Detalhes na variável **text**:
- CLS → início da sentença;
- SEP → final da sentença;
- MASK → parte da sentença que queremos predizer.

*obs: usando o corpus_text.txt como base:*

### Atividade 1: predizer o complemento de uma sentença

In [32]:
def calc_score_tarefa1(text, target_word, tokenizer, model, debug = False):

  # tokenizar o texto
  tokenized_text = tokenizer.tokenize(text)
  # pegar os índices do texto no vocabulário próprio
  indexed_tokens = tokenizer.convert_tokens_to_ids(tokenized_text)

  # pegar os índices das palavras
  target_index = tokenizer.convert_tokens_to_ids([target_word])[0]
  masked_index = tokenized_text.index('[MASK]') 

  # gerar um tensor
  segments_ids = [0] * len(tokenized_text)

  # converter índices em tensores
  tokens_tensor = torch.tensor([indexed_tokens])
  segments_tensors = torch.tensor([segments_ids])
  
  # predizer tokens
  with torch.no_grad():
      predictions = model(tokens_tensor, segments_tensors)

  # pegar o token de novo só pra conferir a confiança
  expected_token = tokenizer.convert_ids_to_tokens([target_index])[0]

  # deixar os valores entre 0 e 1
  predictions_candidates = torch.sigmoid(predictions[0][0][masked_index])
  
  predicted_index = torch.argmax(predictions_candidates).item()

  predicted_token = tokenizer.convert_ids_to_tokens([predicted_index])[0]

  # se a palavra não existir no vocabulário
  if predicted_token == '[UNK]':
    return 0

  predictions_candidates = predictions_candidates.cpu().numpy()
  target_bert_confiance = predictions_candidates[target_index]
  predicted_bert_confience = predictions_candidates[predicted_index]

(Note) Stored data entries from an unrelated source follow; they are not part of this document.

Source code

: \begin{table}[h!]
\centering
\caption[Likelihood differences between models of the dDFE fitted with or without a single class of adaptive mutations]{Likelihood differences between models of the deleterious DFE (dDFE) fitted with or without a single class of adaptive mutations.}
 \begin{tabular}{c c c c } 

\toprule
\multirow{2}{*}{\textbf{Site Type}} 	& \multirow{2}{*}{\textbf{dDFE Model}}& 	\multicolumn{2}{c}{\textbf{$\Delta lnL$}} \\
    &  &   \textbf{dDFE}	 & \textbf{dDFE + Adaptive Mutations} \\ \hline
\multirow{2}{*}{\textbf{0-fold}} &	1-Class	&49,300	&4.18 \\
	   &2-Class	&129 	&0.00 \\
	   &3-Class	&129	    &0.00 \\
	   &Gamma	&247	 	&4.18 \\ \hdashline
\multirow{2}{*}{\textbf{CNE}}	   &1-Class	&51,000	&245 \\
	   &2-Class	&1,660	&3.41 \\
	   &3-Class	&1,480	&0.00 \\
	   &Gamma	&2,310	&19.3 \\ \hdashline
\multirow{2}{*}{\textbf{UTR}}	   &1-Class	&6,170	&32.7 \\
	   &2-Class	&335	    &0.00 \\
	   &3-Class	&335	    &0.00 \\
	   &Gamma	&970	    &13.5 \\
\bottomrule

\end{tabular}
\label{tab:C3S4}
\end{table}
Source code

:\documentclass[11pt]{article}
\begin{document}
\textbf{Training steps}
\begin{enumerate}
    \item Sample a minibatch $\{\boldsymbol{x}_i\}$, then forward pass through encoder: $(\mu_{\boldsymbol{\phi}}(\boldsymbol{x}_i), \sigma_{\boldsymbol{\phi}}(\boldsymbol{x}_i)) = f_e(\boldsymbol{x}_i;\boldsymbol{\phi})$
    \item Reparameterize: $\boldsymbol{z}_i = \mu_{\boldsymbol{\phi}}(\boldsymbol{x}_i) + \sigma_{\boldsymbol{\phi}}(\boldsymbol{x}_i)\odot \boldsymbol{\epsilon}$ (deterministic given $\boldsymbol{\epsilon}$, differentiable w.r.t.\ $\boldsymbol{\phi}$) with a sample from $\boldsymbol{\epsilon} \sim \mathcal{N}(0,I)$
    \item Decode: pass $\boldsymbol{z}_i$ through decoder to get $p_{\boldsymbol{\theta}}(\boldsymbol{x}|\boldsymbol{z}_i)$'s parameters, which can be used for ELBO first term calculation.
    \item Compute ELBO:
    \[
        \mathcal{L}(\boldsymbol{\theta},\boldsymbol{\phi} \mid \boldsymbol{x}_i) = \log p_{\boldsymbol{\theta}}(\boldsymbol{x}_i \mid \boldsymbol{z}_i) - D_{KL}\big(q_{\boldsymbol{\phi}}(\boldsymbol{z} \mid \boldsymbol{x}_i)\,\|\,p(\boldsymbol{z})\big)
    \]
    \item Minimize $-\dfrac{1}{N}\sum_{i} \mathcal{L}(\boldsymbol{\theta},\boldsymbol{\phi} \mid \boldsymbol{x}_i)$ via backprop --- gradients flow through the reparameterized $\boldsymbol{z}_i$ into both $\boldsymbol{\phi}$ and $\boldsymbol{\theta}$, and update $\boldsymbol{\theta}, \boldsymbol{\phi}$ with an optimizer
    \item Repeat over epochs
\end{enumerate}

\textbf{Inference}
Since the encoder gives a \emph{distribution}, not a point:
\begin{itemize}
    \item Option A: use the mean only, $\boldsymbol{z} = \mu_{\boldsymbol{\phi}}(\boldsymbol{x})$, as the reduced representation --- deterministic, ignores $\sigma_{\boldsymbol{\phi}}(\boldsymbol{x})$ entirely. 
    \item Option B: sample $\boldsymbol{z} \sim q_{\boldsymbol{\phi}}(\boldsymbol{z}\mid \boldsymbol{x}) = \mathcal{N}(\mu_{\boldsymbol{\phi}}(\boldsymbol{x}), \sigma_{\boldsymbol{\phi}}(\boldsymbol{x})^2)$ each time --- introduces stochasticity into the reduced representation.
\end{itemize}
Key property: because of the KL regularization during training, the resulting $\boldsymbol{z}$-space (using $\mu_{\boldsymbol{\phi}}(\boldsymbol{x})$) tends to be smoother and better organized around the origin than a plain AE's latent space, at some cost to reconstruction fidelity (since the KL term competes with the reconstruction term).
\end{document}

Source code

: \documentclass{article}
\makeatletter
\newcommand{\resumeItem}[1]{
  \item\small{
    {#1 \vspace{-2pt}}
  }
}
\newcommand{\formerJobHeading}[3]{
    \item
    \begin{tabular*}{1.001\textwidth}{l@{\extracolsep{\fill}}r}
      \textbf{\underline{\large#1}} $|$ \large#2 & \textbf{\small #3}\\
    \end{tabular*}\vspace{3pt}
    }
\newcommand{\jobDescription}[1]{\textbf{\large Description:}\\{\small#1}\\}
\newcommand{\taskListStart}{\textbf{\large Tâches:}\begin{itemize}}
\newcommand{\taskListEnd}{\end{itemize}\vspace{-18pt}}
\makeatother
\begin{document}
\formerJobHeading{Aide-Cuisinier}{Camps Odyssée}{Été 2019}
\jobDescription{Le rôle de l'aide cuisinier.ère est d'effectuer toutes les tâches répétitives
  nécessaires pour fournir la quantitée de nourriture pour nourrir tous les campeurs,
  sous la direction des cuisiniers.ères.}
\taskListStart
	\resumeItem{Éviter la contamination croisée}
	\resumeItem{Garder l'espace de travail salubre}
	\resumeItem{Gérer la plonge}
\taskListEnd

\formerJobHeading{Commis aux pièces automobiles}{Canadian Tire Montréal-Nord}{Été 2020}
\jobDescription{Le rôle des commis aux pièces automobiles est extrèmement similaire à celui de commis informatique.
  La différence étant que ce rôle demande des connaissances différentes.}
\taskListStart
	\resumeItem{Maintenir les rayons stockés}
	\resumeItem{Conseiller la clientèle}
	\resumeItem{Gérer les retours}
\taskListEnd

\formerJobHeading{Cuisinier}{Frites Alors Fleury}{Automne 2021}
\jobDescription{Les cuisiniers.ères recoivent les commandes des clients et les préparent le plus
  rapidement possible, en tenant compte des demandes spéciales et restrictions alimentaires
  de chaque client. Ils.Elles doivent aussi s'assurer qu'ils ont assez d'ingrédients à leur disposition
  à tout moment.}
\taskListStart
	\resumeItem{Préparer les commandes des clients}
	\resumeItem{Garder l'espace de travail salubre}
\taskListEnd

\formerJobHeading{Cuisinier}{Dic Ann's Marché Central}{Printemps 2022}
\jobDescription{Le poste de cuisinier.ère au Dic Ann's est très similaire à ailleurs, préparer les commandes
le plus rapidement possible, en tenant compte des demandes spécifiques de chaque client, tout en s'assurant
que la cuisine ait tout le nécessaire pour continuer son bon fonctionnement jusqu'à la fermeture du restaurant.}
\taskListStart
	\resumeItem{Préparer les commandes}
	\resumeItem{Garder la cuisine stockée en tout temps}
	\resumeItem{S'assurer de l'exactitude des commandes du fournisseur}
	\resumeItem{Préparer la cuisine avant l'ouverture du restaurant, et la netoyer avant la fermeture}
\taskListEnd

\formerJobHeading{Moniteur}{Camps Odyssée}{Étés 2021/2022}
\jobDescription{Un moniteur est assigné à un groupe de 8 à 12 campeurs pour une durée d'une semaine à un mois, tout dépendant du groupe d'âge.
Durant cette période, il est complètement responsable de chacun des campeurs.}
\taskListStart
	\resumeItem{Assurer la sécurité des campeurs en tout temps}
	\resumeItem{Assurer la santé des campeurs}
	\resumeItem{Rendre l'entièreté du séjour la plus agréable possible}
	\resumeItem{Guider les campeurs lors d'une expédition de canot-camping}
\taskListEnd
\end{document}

  # se a palavra existir no vocabulário
  score = 1 - (target_bert_confiance-predicted_bert_confience if  target_bert_confiance > predicted_bert_confience else predicted_bert_confience-target_bert_confiance)
  if debug:
    print("predicted token ---> ", predicted_token, predicted_bert_confience)
    print("expected token  ---> ",expected_token , target_bert_confiance)
    print("Score:", score)

  return score

In [40]:
import torch
from transformers import BertTokenizer, BertModel, BertForMaskedLM

# carregando o modelo pré treinado
tokenizer = BertTokenizer.from_pretrained('neuralmind/bert-base-portuguese-cased')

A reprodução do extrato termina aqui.